Explainable machine learning models of major crop traits from satellite-monitored continent-wide field trial data – Nature Plants
Four species of grass generate half of all human-consumed calories. However, abundant biological data on species that produce our food remain largely inaccessible, imposing direct barriers to understanding crop yield and fitness traits. Here, we assemble and analyse a continent-wide database of field experiments spanning 10 years and hundreds of thousands of machine-phenotyped populations of ten major crop species. Training an ensemble of machine learning models, using thousands of variables capturing weather, ground sensor, soil, chemical and fertilizer dosage, management and satellite data, produces robust cross-continent yield models exceeding R2 = 0.8 prediction accuracy. In contrast to ‘black box’ analytics, detailed interrogation of these models reveals drivers of crop behaviour and complex interactions predicting yield and agronomic traits. These results demonstrate the capacity of machine learning models to interrogate large datasets, generate new and testable outputs and predict crop behaviour, highlighting the powerful role of data in the future of food.
All data are available from the Supplementary Information, the linked database descriptor publication5 uploaded to Scientific Data and the figshare7 repository, after screening under our own extensive imputations and quality controls and freely available for research or non-commercial purposes under a CC-BY-NC 3.0 license.

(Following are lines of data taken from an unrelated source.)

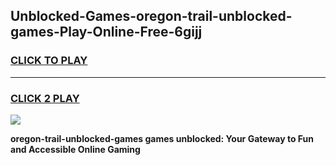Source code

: 
## Unblocked-Games-oregon-trail-unblocked-games-Play-Online-Free-6gijj
<h3>
<a href="https://premium76.site?title=oregon-trail-unblocked-games&ref=26A">CLICK TO PLAY</a></h3>
<hr>

<h3>
<a href="https://premium76.site?title=oregon-trail-unblocked-games&ref=26A">CLICK 2 PLAY</a>
  
</h3>

<a href="https://premium76.site?title=oregon-trail-unblocked-games&ref=26A"><img src="https://clearcache.store/games.png"></a>


**oregon-trail-unblocked-games games unblocked: Your Gateway to Fun and Accessible Online Gaming**
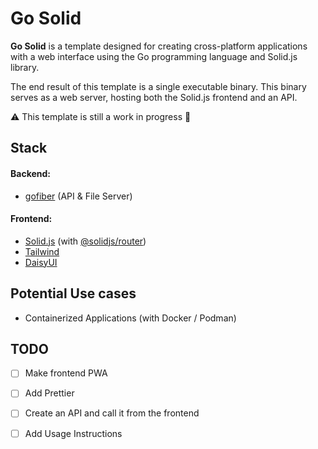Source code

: # Go Solid 

**Go Solid** is a template designed for creating cross-platform applications with a web interface using the Go programming language and Solid.js library.

The end result of this template is a single executable binary. This binary serves as a web server, hosting both the Solid.js frontend and an API.

:warning: This template is still a work in progress :construction:

## Stack

#### Backend:
- [gofiber](https://gofiber.dev) (API & File Server)

#### Frontend:
- [Solid.js](https://solidjs.com) (with [@solidjs/router](https://docs.solidjs.com/guides/how-to-guides/routing-in-solid/solid-router))
- [Tailwind](https://tailwindcss.com)
- [DaisyUI](https://daisyui.com)

## Potential Use cases
- Containerized Applications (with Docker / Podman)

## TODO

- [ ] Make frontend PWA
- [ ] Add Prettier
- [ ] Create an API and call it from the frontend
- [ ] Add Usage Instructions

Some data available in this repository5 are, alternately, available as a dataset on the Grains Research and Development Corporation website published under a CC-BY-NC 3.0 AU license. The dataset is based predominantly on data sourced from GRDC and GRDC’s extensive investment in the collection, development and presentation of that dataset is acknowledged; however, the dataset has not been subject to GRDC’s quality control processes, does not include updates and corrections that have been made to the dataset and as such may be unreliable such that results of research based on the dataset should not be relied on for any purpose; and any person wishing to conduct research using the original NVT data must approach GRDC directly with a research proposal, noting that terms and conditions may apply. Alternately, the extensively quality-controlled and imputed figshare repository remains freely accessible for research under a creative commons license7.